Más allá de la nostalgia: un fenómeno generacional
Para Dyekman Rangel Flórez, director de la Fundación Sonido Periférico, lo que estamos presenciando no es un simple regreso, sino una recuperación de fuerza y presencia. "No creo que se haya ido, creo más bien que retomó fuerzas y presencia", señala el experto. Aunque el formato fue quedando relegado con la llegada del casete, el CD e internet, nunca desapareció completamente del panorama musical.
Lo más revelador de este resurgimiento es que no se explica únicamente por la nostalgia ni por la supuesta superioridad acústica del formato. Las estadísticas muestran que aproximadamente el 60% de la Generación Z afirma comprar discos de vinilo, y las ventas han crecido a una tasa media del 18% anual durante los últimos cinco años. Sorprendentemente, cerca del 40% de los compradores en Estados Unidos ni siquiera posee un tocadiscos, lo que indica que el vinilo se adquiere también como objeto cultural, decorativo y coleccionable.
La experiencia completa: ritual frente a inmediatez
Entre los jóvenes de la Generación Z, el 56% prefiere el vinilo por su estética, mientras que el 37% lo utiliza como decoración del hogar. Para Rangel Flórez, existe una dimensión simbólica fundamental: "el disco de vinilo también representa símbolos como la paciencia, el ritual y también lo exclusivo". Esta perspectiva conecta con un consumo más pausado en contraste con la inmediatez digital predominante.

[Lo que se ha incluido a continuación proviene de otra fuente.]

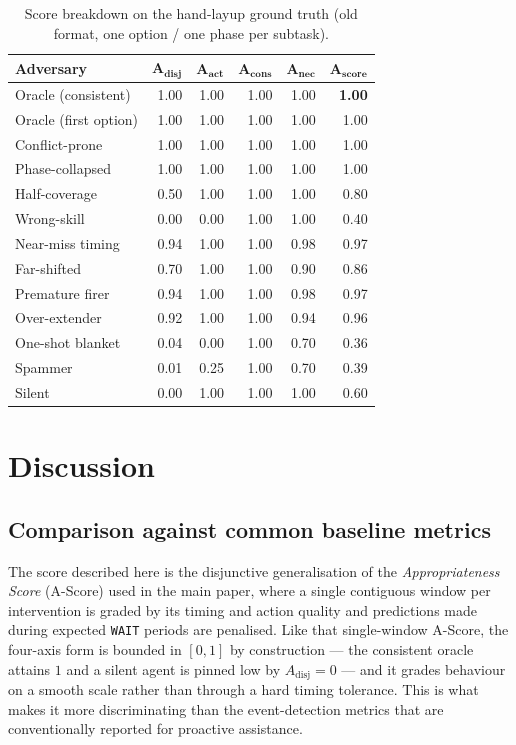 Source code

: \documentclass[11pt]{article}
\newcommand{\Score}{A_{\text{score}}}
\newcommand{\Adisj}{A_{\text{disj}}}
\newcommand{\Aact}{A_{\text{act}}}
\newcommand{\Acons}{A_{\text{cons}}}
\newcommand{\Anec}{A_{\text{nec}}}
\begin{document}
\begin{table}[ht]
\centering
\small
\begin{tabular}{lrrrrr}
\toprule
\textbf{Adversary} & $\bm{\Adisj}$ & $\bm{\Aact}$ & $\bm{\Acons}$ & $\bm{\Anec}$ & $\bm{\Score}$ \\
\midrule
Oracle (consistent)   & 1.00 & 1.00 & 1.00 & 1.00 & \textbf{1.00} \\
Oracle (first option) & 1.00 & 1.00 & 1.00 & 1.00 & 1.00 \\
Conflict-prone        & 1.00 & 1.00 & 1.00 & 1.00 & 1.00 \\
Phase-collapsed       & 1.00 & 1.00 & 1.00 & 1.00 & 1.00 \\
Half-coverage         & 0.50 & 1.00 & 1.00 & 1.00 & 0.80 \\
Wrong-skill           & 0.00 & 0.00 & 1.00 & 1.00 & 0.40 \\
Near-miss timing      & 0.94 & 1.00 & 1.00 & 0.98 & 0.97 \\
Far-shifted           & 0.70 & 1.00 & 1.00 & 0.90 & 0.86 \\
Premature firer       & 0.94 & 1.00 & 1.00 & 0.98 & 0.97 \\
Over-extender         & 0.92 & 1.00 & 1.00 & 0.94 & 0.96 \\
One-shot blanket      & 0.04 & 0.00 & 1.00 & 0.70 & 0.36 \\
Spammer               & 0.01 & 0.25 & 1.00 & 0.70 & 0.39 \\
Silent                & 0.00 & 1.00 & 1.00 & 1.00 & 0.60 \\
\bottomrule
\end{tabular}
\caption{Score breakdown on the hand-layup ground truth (old format,
one option / one phase per subtask).}
\label{tab:layup}
\end{table}

\section{Discussion}

\subsection{Comparison against common baseline metrics}
\label{sec:baselines}

The score described here is the disjunctive generalisation of the
\emph{Appropriateness Score} (A-Score) used in the main paper, where a
single contiguous window per intervention is graded by its timing and
action quality and predictions made during expected \texttt{WAIT}
periods are penalised. Like that single-window A-Score, the four-axis
form is bounded in $[0, 1]$ by construction --- the consistent oracle
attains $1$ and a silent agent is pinned low by $\Adisj = 0$ --- and
it grades behaviour on a smooth scale rather than through a hard
timing tolerance. This is what makes it more discriminating than the
event-detection metrics that are conventionally reported for proactive
assistance.
\end{document}
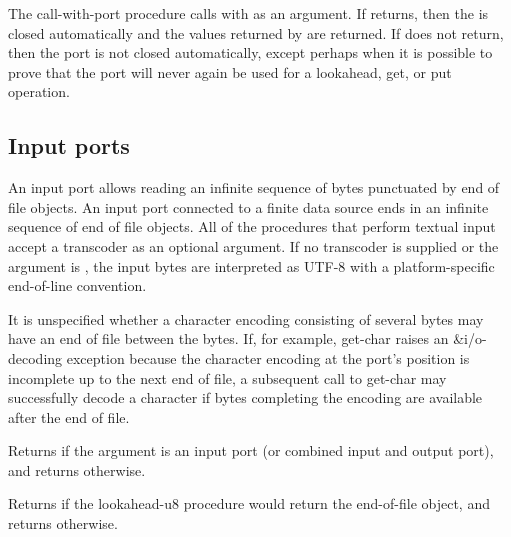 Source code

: \begin{entry}{%
}
   
  The {\cf call-with-port} procedure
calls  with  as an argument. If
 returns, then the  is closed automatically and
the values returned by  are returned. If  does not
return, then the port is not closed automatically, except perhaps when it is
possible to prove that the port will never again be used for a
{\cf lookahead}, {\cf get}, or {\cf put} operation.
\end{entry}

\subsection{Input ports}

An input port allows reading an infinite sequence of bytes punctuated
by end of file objects. An input port connected to a finite data
source ends in an infinite sequence of end of file objects.  All of
the procedures that perform textual input accept a transcoder as an
optional argument. If no transcoder is supplied or the
 argument is \schfalse{}, the input bytes are
interpreted as UTF-8 with a platform-specific end-of-line convention.

It is unspecified whether a character encoding consisting of several
bytes may have an end of file between the bytes.  If, for example,
{\cf get-char} raises an {\cf\&i/o-decoding} exception because the
character encoding at the port's position is incomplete up to the next
end of file, a subsequent call to {\cf get-char} may successfully
decode a character if bytes completing the encoding are available
after the end of file.

\begin{entry}{%
}

Returns \schtrue{} if the argument is an input port (or combined input
and output port), and returns \schfalse{} otherwise.
\end{entry}

\begin{entry}{%
}
   
Returns \schtrue{} if the {\cf lookahead-u8} procedure would return
the end-of-file object, and returns \schfalse{} otherwise.
\end{entry}

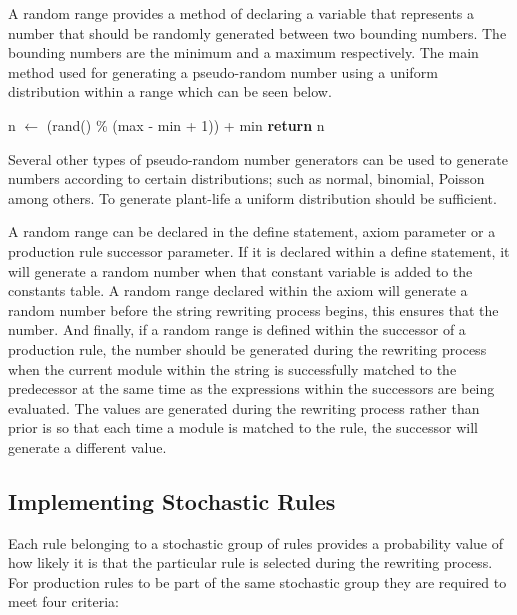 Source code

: A random range provides a method of declaring a variable that represents a number that should be randomly generated between two bounding numbers. The bounding numbers are the minimum and a maximum respectively. The main method used for generating a pseudo-random number using a uniform distribution within a range which can be seen below. 

\begin{singlespace}
\begin{algorithm}
\begin{algorithmic}[1]
	\State n $\gets$ (rand() \% (max - min + 1)) + min
	\State \textbf{return} n
\EndProcedure
\end{algorithmic}
\end{algorithm}
\end{singlespace}

\noindent
Several other types of pseudo-random number generators can be used to generate numbers according to certain distributions; such as normal, binomial, Poisson among others. To generate plant-life a uniform distribution should be sufficient.

A random range can be declared in the define statement, axiom parameter or a production rule successor parameter. If it is declared within a define statement, it will generate a random number when that constant variable is added to the constants table. A random range declared within the axiom will generate a random number before the string rewriting process begins, this ensures that the number. And finally, if a random range is defined within the successor of a production rule, the number should be generated during the rewriting process when the current module within the string is successfully matched to the predecessor at the same time as the expressions within the successors are being evaluated. The values are generated during the rewriting process rather than prior is so that each time a module is matched to the rule, the successor will generate a different value.

\subsection{Implementing Stochastic Rules} \label{stochastic rules}

Each rule belonging to a stochastic group of rules provides a probability value of how likely it is that the particular rule is selected during the rewriting process. For production rules to be part of the same stochastic group they are required to meet four criteria: 

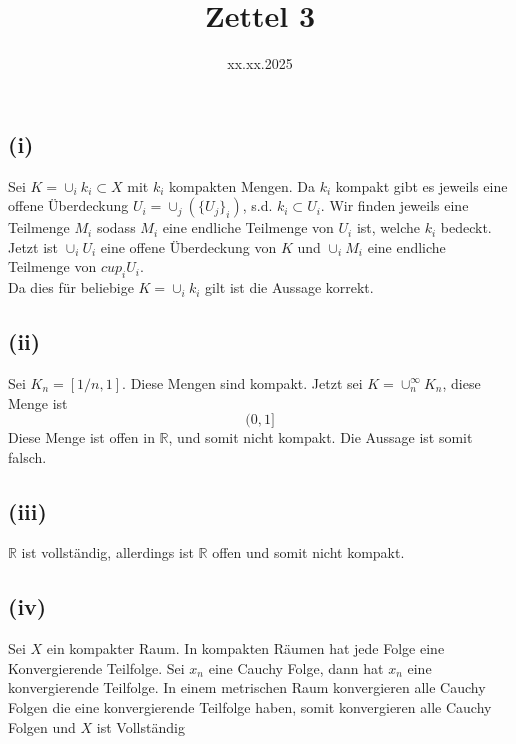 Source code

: \documentclass[]{scrartcl}
\title{Zettel 3}
\author{}
\date{xx.xx.2025}
\begin{document}
\maketitle
\newpage
\tableofcontents
\newpage

\section{}

\section{}

\section{}
\subsection{(i)}

Sei $K = \cup_i k_i \subset X$ mit $k_i$ kompakten Mengen. Da $k_i$ kompakt gibt es 
jeweils eine offene Überdeckung $U_i = \cup_j\left(\{U_j\}_i\right)$, s.d. $k_i\subset U_i$.
Wir finden jeweils eine Teilmenge $M_i$ sodass $M_i$ eine endliche Teilmenge von $U_i$
ist, welche $k_i$ bedeckt.\\
Jetzt ist $\cup_i U_i$ eine offene Überdeckung von $K$ und $\cup_i M_i$ eine endliche Teilmenge von $cup_i U_i$.\\
Da dies für beliebige $K=\cup_i k_i$ gilt ist die Aussage korrekt.

\subsection{(ii)}
Sei $K_n = [1/n, 1]$. Diese Mengen sind kompakt. Jetzt sei $K = \cup_n^\infty K_n$, diese Menge ist
$$
(0, 1]
$$
Diese Menge ist offen in $\mathbb R$, und somit nicht kompakt. Die Aussage ist somit falsch.

\subsection{(iii)}
$\mathbb R$ ist vollständig, allerdings ist $\mathbb R$ offen und somit nicht kompakt.

\subsection{(iv)}
Sei $X$ ein kompakter Raum. In kompakten Räumen hat jede Folge eine Konvergierende Teilfolge. 
Sei $x_n$ eine Cauchy Folge, dann hat $x_n$ eine konvergierende Teilfolge. 
In einem metrischen Raum konvergieren alle Cauchy Folgen die eine konvergierende Teilfolge haben, 
somit konvergieren alle Cauchy Folgen und $X$ ist Vollständig
\end{document}
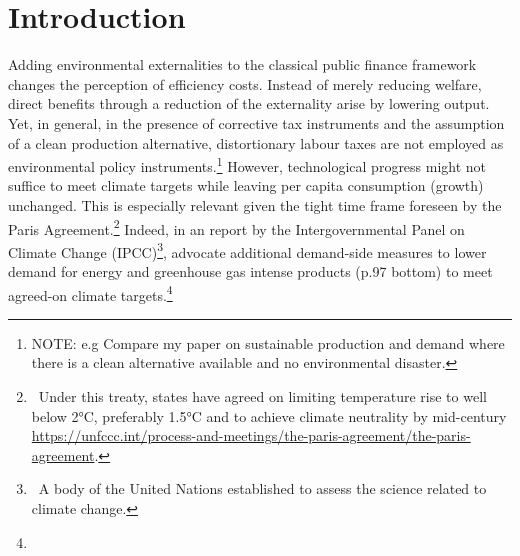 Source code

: 
\tableofcontents
\section{Introduction}


 Adding environmental externalities to the classical public finance framework changes the perception of efficiency costs. Instead of merely reducing welfare, direct benefits through a reduction of the externality arise by lowering output. 
Yet, in general, in the presence of corrective tax instruments and the assumption of a clean production alternative, %
distortionary labour taxes are not employed as environmental policy instruments.\footnote{ NOTE: e.g Compare my paper on sustainable production and demand where there is a clean alternative available and no environmental disaster.} 
However, technological progress might not suffice to meet climate targets while leaving per capita consumption (growth) unchanged. This is especially relevant given the tight time frame foreseen by the Paris Agreement.\footnote{\ Under this treaty, states have agreed on limiting temperature rise to well below 2°C, preferably 1.5°C and to achieve climate neutrality by mid-century \url{https://unfccc.int/process-and-meetings/the-paris-agreement/the-paris-agreement}. } Indeed, in an report by the Intergovernmental Panel on Climate Change (IPCC)\footnote{\ A body of the United Nations established to assess the science related to climate change.},  \cite{Rogelj2018MitigationDevelopment.} advocate additional demand-side measures to lower demand for energy and greenhouse gas intense products (p.97 bottom) to meet agreed-on climate targets.\footnote{}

El experto detalla que comprar un vinilo implica toda una experiencia: "esperar a que llegue, abrirlo, sentir el peso, limpiarlo, encender el tocadiscos, posar la aguja sobre el surco", para luego simplemente escuchar. En esta lectura, el valor del formato no reside únicamente en el objeto físico, sino en la experiencia completa que lo rodea.
Artistas y mercado: factores clave del éxito
Artistas de la talla de Taylor Swift han sido decisivos para llevar el vinilo a nuevos niveles de popularidad. Su álbum 'The Life of a Showgirl' vendió aproximadamente 1,6 millones de copias en vinilo solo durante 2025, más de cinco veces que cualquier otro lanzamiento. Esta estrategia se apoyó en una maquinaria de coleccionismo que incluyó ocho variantes en vinilo, once versiones en CD, varias ediciones digitales e incluso un casete.
El comportamiento de compra revela un mercado menos impulsivo de lo que podría parecer. El precio promedio de un vinilo nuevo ronda los US$33, aunque las ediciones limitadas pueden alcanzar los US$70. Paralelamente, el mercado de segunda mano ofrece oportunidades interesantes: según la plataforma Discogs, un disco en perfecto estado se vende en promedio por US$15, aproximadamente 45% menos que el precio minorista.
En una era donde casi todo se escucha pero poco se posee, el disco de vinilo vuelve a girar como prueba material de que todavía existen consumidores que desean no solamente escuchar música, sino poseerla físicamente, construir identidad a través de objetos tangibles y experimentar el ritual completo que este formato centenario ofrece.